Organic Produce: Business updates

01/06/2012 10:29:00 AM
Jim Offner

 

Dave’s Specialty starts new labeling program
A new labeling program has begun at Coral Springs, Fla.-based Dave’s Specialty Imports Inc., said Mike Bowe, Cincinnati-based vice president of the distributor.
“We’ve freshened up the label,” he said. “We never had our own label, per se. We used various labels.

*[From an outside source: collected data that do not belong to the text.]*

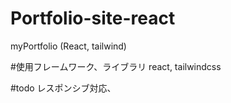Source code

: # Portfolio-site-react
myPortfolio (React, tailwind)

#使用フレームワーク、ライブラリ
react, tailwindcss

#todo
レスポンシブ対応、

This year was a transitional time to start marketing our company as our company.”
All of the company’s items will bear the Dave’s label, Bowe said.
“PMA (Fresh Summit) is when we released it, and we’re in transition at this point,” Bowe said.
Deardorff Family Farms to relocate operations
Oxnard, Calif.-based organic grower-shipper Deardorff Family Farms will move soon, said Tom Deardorff, president.
The company plans to relocate about a mile from its current facility to a 115,000-square-foot office, warehouse and cold-storage plant at 400 Lombard St. in Oxnard, Deardorff said.
“We’ll be in there by the end of the first quarter,” he said.
“(We’ll) get the products out more efficiently and with better quality than we have in the past,” Deardorff said.
The new building is about twice the size of Deardorff’s current facility, he added.
“Our supply side increased considerably in 2010,” he said. “We’re continuing to increase our acres and convert ground and get more outside growers who are supplying us with product.”
Harvest Sensations tests retail waters
Los Angeles-based Harvest Sensations, which is affiliated with foodservice distributor Pro*Act, has entered the retail business, said Gwen Gulliksen, sales and marketing director.
It was time to expand the company’s business horizons, Gulliksen said.
“I’m a 25-year veteran chef, and for me, it’s fun to develop products for retail,” she said. “It flies off the shelf.”
The company is building its retail side slowly, she said.
“The sales percentage in retail is still relatively small. We’re just making that first splash,” she said. “We made a big splash with organic kale salad this year. Two months ago, we introduced an organic veggie blend, which is very popular.”
Homegrown Organics expands mandarins
Porterville, Calif.-based Homegrown Organics Farms is expanding its mandarin program, said Scott Mabs, sales and marketing director.
“We’ve been doing them for the last several years, but we have significant growth taking place,” he said. “Last year, it was in its first year of production. It wasn’t a massive influx of fruit because they’re young trees just coming into production.”
The company also has a new blueberry ranch in Oregon that will come into production for the first time in 2012, Mabs said.
Maurice A. Auerbach moves to new facility
Maurice A. Auerbach Inc. is operating in a new facility.
The organic garlic specialist, long based in South Hackensack, N.J., opened a new 60,000- square-foot distribution center in Secaucus, N.J., on Dec. 19.
Bruce Klein, marketing director with Auerbach, declined to disclose cost figures.
It’s an investment in the company’s future and its commitment to food safety, he said.
It’s double the size of the old facility, Klein said, adding that the new building likely can handle triple the company’s current volume.
“We have special refrigeration units that are electronically monitored,” he said. “We have a sustainability project with all the byproducts going to a sustainability area and it all gets picked up and is used for feed.”
Auerbach likely will hire additional employees in 2012, Klein said.
Naturipe Farms grows organic berry acreage
Naples, Fla.-based Naturipe Farms LLC increased its berry acreage in 2011, said Jim Roberts, Boston-based vice president of sales.
“We’re talking about 50% more organic blueberries, blackberries and raspberries and strawberries than we did the year prior, and we’re looking for a similar increase for 2012,” he said. 
“We’re seeing a huge increase this winter from Chile on organic blueberries. We’ll see a pretty significant increase in organic strawberries as we hit the spring, summer and fall from California — the same with organic blackberries and raspberries.